Saved data entries

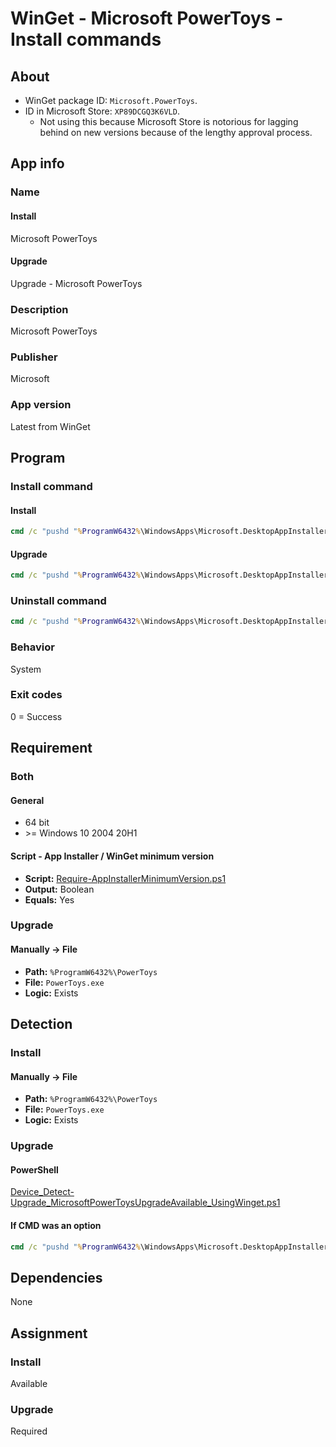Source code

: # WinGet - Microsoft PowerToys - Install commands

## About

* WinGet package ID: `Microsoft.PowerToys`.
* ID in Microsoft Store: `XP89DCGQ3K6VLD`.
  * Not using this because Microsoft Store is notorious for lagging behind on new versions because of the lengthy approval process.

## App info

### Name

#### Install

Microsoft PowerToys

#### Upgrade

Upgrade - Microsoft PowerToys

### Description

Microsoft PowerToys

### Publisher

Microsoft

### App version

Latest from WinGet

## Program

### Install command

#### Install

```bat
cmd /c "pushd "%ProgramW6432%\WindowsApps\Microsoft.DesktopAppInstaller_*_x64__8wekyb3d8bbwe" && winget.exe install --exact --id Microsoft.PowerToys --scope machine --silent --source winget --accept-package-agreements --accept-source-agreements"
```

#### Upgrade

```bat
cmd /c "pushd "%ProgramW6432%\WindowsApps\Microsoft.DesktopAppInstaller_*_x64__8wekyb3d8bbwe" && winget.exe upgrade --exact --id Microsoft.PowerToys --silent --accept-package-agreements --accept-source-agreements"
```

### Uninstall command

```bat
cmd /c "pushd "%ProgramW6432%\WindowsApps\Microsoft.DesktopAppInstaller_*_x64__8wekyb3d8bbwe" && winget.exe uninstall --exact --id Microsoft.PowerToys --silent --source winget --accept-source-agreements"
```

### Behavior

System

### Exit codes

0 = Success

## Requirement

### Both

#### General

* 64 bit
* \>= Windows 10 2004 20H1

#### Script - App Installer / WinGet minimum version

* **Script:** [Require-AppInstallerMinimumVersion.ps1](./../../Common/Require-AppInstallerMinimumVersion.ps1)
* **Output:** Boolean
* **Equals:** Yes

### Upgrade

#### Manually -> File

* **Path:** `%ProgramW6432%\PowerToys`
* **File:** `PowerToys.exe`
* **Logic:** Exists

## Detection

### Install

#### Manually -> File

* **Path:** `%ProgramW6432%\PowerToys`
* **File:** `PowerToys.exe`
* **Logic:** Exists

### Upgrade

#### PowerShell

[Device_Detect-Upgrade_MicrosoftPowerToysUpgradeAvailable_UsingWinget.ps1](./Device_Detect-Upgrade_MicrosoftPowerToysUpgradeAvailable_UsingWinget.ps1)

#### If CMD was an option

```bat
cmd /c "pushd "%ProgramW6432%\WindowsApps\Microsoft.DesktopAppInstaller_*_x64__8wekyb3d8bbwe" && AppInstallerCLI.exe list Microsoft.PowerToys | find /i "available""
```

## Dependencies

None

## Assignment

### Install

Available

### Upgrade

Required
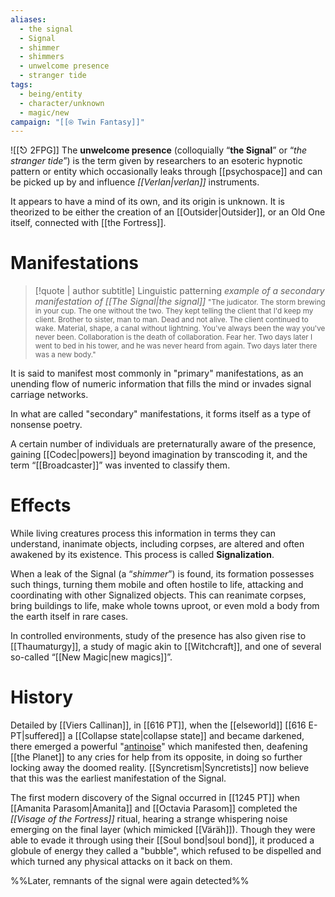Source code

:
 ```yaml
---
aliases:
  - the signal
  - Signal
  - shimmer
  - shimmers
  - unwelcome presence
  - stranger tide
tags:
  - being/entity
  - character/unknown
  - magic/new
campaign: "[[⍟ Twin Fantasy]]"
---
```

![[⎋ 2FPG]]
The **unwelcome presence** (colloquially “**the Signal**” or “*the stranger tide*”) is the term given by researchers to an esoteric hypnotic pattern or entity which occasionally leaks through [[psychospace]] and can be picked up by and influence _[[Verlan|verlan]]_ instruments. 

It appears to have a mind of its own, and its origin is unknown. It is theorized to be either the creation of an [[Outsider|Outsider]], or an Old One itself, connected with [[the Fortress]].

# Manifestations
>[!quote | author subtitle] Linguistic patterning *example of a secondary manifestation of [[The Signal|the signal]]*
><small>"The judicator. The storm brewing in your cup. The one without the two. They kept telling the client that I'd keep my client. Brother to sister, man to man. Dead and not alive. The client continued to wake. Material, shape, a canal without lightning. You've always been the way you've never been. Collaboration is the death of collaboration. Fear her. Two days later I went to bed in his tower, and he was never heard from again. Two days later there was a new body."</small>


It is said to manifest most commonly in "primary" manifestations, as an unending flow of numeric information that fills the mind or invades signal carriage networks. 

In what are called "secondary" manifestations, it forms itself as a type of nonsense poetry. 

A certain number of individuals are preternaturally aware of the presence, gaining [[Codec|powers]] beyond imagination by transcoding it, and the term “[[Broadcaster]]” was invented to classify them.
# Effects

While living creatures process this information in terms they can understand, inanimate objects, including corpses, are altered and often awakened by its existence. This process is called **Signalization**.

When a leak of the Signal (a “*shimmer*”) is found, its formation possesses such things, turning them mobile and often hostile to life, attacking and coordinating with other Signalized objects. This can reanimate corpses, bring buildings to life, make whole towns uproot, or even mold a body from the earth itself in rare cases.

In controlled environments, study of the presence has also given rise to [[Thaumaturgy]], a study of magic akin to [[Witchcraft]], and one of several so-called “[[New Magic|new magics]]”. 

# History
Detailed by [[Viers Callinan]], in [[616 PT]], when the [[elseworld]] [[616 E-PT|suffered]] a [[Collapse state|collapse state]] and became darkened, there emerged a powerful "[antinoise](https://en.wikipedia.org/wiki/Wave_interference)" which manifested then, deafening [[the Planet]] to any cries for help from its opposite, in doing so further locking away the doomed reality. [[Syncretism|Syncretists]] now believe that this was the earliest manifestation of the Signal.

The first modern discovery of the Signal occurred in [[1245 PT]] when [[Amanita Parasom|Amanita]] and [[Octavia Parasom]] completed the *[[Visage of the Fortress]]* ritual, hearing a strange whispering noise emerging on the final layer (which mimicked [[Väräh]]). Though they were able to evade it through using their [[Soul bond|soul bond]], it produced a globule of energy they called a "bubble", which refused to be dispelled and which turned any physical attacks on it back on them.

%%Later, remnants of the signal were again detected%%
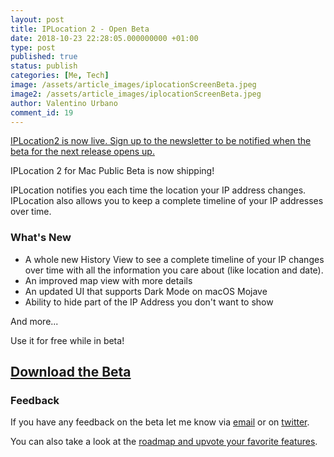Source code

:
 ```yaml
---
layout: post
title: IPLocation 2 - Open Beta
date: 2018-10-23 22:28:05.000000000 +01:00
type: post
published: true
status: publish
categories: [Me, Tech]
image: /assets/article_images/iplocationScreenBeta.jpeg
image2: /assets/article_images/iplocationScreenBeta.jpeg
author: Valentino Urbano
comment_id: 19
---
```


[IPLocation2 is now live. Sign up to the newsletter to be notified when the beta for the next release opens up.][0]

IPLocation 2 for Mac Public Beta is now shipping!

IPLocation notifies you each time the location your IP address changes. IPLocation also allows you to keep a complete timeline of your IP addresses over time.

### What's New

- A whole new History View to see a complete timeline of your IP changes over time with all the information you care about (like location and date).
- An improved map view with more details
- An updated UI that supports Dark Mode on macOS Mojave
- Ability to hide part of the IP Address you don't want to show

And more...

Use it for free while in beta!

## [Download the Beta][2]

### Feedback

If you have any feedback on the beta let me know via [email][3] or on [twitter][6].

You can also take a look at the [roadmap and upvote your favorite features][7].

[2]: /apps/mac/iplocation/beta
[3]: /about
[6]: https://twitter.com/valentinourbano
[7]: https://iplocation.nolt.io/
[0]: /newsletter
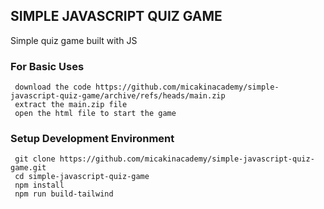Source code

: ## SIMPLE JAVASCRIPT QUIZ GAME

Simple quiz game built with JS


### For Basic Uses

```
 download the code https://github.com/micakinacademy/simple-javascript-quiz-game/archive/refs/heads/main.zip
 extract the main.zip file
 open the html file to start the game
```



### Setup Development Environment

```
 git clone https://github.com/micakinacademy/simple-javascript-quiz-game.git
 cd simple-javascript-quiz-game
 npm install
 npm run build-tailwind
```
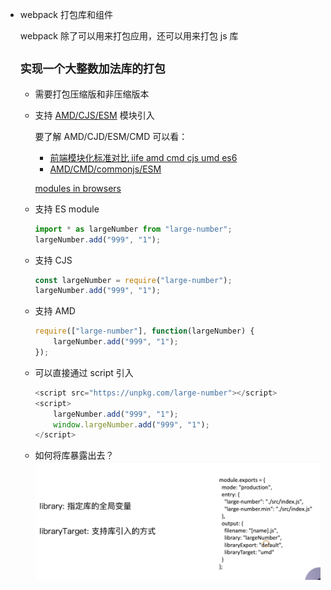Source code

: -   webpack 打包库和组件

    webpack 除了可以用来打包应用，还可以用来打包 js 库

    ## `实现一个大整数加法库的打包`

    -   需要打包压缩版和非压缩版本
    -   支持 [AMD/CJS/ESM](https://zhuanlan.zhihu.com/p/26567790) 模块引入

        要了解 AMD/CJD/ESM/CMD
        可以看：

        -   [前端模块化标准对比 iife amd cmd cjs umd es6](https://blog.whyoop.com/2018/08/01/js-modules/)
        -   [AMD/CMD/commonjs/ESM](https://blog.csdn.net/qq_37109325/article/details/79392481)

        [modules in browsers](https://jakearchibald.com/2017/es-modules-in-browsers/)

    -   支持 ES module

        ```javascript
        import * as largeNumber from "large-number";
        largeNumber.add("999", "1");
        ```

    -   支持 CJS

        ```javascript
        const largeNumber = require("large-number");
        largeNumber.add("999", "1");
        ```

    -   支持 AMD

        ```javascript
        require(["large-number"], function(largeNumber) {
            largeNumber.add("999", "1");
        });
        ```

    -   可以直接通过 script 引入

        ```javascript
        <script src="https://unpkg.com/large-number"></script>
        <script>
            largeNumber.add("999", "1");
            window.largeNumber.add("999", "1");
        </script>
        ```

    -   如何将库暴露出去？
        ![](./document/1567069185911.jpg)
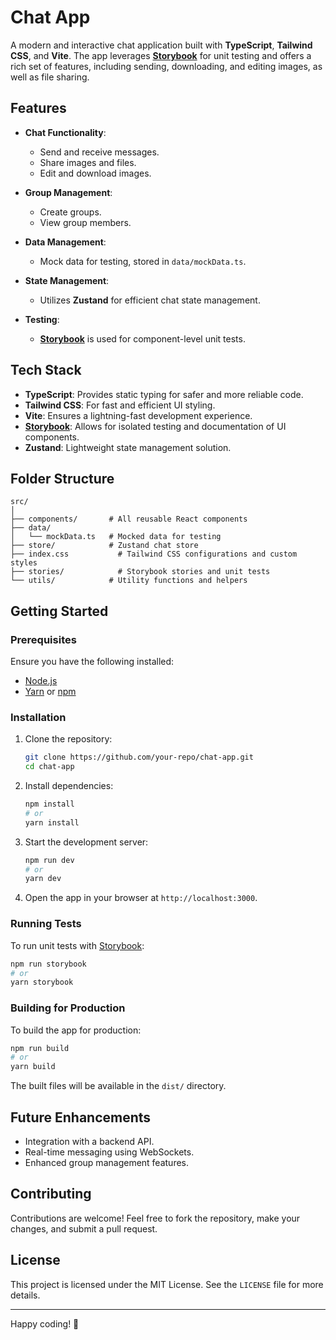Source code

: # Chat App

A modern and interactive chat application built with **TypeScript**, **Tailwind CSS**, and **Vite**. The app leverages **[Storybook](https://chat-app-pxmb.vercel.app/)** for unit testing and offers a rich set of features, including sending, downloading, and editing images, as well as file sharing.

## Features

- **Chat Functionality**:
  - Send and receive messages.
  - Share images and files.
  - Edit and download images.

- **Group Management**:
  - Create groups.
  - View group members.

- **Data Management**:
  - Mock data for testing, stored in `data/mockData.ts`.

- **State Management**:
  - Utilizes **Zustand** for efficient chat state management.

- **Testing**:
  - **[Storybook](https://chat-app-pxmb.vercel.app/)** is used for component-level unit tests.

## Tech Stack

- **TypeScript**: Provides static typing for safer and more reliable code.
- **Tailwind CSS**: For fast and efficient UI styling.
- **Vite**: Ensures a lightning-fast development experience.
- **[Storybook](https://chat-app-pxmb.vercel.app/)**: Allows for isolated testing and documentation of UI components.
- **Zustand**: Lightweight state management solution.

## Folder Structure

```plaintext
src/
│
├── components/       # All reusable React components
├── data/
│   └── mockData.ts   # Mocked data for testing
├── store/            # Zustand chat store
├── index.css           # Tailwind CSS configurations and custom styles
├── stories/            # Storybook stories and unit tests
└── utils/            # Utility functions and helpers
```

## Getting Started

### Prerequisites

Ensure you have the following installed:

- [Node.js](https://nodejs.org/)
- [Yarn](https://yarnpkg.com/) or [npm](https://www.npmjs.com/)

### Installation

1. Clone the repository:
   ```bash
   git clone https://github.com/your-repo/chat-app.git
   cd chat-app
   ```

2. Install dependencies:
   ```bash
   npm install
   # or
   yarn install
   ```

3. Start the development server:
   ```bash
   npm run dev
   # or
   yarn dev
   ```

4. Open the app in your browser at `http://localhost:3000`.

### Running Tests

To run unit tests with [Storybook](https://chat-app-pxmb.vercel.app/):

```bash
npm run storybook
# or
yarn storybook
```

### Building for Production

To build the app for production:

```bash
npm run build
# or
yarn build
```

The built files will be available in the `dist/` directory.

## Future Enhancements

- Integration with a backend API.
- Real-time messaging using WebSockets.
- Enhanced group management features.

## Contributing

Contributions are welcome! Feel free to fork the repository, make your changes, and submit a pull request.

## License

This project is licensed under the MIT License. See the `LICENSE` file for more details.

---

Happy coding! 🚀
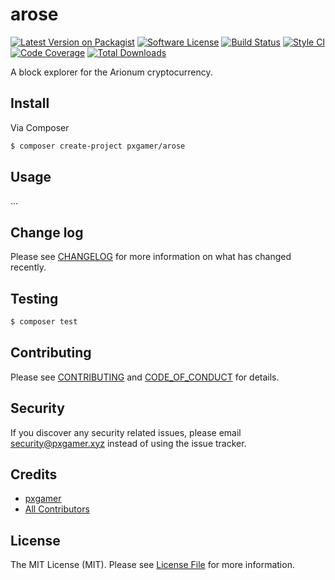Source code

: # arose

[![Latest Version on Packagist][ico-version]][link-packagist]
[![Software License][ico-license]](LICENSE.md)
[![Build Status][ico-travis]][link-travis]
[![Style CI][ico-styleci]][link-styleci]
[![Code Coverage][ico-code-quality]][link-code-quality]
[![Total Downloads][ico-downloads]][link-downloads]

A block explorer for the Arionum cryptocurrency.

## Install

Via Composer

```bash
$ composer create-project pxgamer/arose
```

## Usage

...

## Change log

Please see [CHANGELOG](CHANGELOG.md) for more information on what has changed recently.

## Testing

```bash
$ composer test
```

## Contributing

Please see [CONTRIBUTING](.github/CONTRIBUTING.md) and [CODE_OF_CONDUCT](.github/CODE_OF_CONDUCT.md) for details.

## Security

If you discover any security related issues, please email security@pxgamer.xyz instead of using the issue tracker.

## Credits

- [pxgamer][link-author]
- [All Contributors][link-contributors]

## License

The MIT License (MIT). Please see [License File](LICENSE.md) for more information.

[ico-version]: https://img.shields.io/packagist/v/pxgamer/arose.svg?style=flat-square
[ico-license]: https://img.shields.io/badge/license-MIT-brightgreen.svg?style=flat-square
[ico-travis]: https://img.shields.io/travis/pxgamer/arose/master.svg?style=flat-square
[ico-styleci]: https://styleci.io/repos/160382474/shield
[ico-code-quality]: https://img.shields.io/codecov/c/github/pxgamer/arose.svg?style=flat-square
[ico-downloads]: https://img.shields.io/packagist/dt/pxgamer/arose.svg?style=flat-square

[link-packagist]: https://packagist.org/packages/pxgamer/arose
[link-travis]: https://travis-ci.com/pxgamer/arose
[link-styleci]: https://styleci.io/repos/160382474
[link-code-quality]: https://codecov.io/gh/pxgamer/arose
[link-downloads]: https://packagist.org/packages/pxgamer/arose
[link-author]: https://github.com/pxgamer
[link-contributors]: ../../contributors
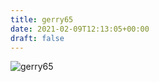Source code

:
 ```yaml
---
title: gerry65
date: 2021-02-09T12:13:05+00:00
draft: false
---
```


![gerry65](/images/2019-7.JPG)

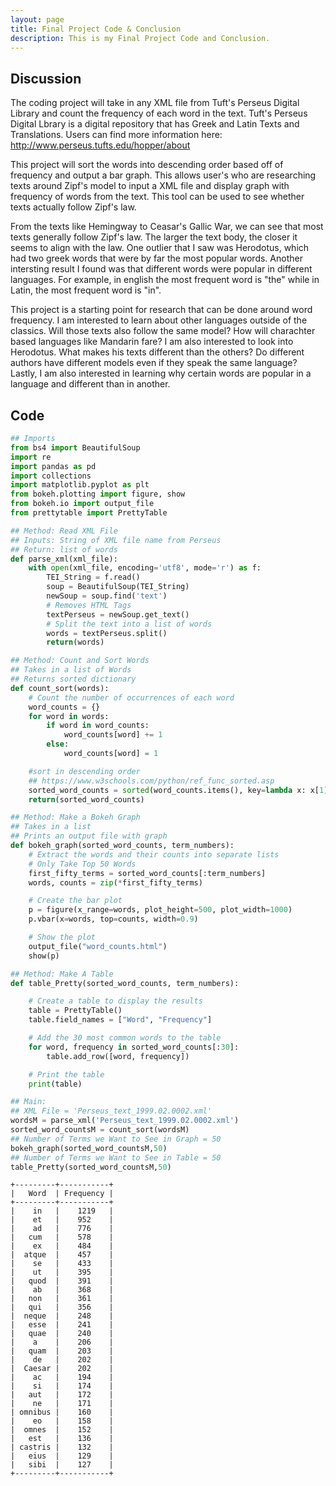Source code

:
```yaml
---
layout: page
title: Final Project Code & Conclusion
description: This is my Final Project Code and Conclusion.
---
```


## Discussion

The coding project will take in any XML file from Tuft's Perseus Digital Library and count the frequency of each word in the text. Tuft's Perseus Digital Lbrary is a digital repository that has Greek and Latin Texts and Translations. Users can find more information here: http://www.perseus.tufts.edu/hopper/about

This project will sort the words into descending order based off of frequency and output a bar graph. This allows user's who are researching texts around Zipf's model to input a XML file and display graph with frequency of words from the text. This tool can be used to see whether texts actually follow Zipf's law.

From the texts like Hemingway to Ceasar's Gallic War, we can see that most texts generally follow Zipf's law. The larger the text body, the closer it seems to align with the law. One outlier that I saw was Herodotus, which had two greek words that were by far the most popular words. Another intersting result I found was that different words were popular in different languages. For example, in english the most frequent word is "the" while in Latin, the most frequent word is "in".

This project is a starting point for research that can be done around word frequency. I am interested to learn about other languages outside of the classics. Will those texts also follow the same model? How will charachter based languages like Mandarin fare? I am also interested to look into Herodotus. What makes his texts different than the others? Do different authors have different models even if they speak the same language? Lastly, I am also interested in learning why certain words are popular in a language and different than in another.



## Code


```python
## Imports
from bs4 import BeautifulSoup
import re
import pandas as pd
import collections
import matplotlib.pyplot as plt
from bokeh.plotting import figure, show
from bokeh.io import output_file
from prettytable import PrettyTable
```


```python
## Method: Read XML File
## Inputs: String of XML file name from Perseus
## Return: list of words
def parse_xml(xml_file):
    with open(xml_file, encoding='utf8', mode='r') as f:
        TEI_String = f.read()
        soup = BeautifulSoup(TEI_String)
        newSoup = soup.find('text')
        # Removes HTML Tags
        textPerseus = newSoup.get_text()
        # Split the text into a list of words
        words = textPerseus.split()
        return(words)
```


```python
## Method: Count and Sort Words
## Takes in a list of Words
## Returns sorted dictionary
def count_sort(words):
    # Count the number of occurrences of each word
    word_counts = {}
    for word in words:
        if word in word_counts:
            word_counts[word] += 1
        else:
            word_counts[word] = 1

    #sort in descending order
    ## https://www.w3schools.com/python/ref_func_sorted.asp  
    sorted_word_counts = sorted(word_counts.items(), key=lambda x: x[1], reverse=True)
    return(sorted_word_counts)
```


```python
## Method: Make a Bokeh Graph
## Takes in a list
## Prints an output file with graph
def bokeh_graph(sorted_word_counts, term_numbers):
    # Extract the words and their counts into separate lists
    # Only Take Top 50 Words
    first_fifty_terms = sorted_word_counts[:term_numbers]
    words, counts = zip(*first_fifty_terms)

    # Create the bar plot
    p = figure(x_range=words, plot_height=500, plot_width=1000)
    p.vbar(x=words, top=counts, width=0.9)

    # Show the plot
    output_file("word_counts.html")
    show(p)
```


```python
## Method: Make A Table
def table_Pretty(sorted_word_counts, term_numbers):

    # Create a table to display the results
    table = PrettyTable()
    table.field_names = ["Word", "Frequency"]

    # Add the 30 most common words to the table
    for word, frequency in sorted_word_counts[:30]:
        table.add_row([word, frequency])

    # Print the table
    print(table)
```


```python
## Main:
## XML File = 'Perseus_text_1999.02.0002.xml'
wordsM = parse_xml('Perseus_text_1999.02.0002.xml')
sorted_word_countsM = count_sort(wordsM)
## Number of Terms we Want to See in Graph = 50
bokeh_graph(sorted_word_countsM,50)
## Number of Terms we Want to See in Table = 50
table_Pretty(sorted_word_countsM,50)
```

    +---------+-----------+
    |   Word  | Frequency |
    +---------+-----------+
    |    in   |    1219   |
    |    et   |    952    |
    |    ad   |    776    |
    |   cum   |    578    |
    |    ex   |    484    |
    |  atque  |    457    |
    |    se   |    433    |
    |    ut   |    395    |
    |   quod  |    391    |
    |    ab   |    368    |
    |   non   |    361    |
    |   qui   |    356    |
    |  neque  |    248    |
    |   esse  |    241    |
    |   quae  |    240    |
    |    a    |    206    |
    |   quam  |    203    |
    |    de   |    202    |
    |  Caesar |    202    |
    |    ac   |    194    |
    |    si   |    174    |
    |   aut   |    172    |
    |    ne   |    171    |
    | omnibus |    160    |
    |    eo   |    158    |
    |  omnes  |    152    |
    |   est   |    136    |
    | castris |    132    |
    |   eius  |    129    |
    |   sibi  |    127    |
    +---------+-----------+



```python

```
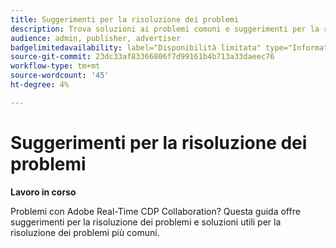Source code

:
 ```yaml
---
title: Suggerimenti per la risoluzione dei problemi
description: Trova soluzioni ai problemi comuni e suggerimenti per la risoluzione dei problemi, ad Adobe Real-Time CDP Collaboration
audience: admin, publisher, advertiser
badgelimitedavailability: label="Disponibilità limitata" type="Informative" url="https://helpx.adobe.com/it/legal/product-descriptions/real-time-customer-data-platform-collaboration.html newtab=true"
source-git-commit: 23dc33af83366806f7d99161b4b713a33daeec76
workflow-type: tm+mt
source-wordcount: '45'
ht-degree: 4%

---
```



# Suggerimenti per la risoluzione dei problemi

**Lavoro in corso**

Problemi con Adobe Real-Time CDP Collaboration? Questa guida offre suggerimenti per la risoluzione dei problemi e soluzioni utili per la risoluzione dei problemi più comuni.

__Activity__:
Pull out every line of the records that includes the string "flat".

__Expected answer__:
[ico-version]: https://img.shields.io/packagist/v/pxgamer/arose.svg?style=flat-square
[ico-license]: https://img.shields.io/badge/license-MIT-brightgreen.svg?style=flat-square
[ico-travis]: https://img.shields.io/travis/pxgamer/arose/master.svg?style=flat-square
[ico-code-quality]: https://img.shields.io/codecov/c/github/pxgamer/arose.svg?style=flat-square
[ico-downloads]: https://img.shields.io/packagist/dt/pxgamer/arose.svg?style=flat-square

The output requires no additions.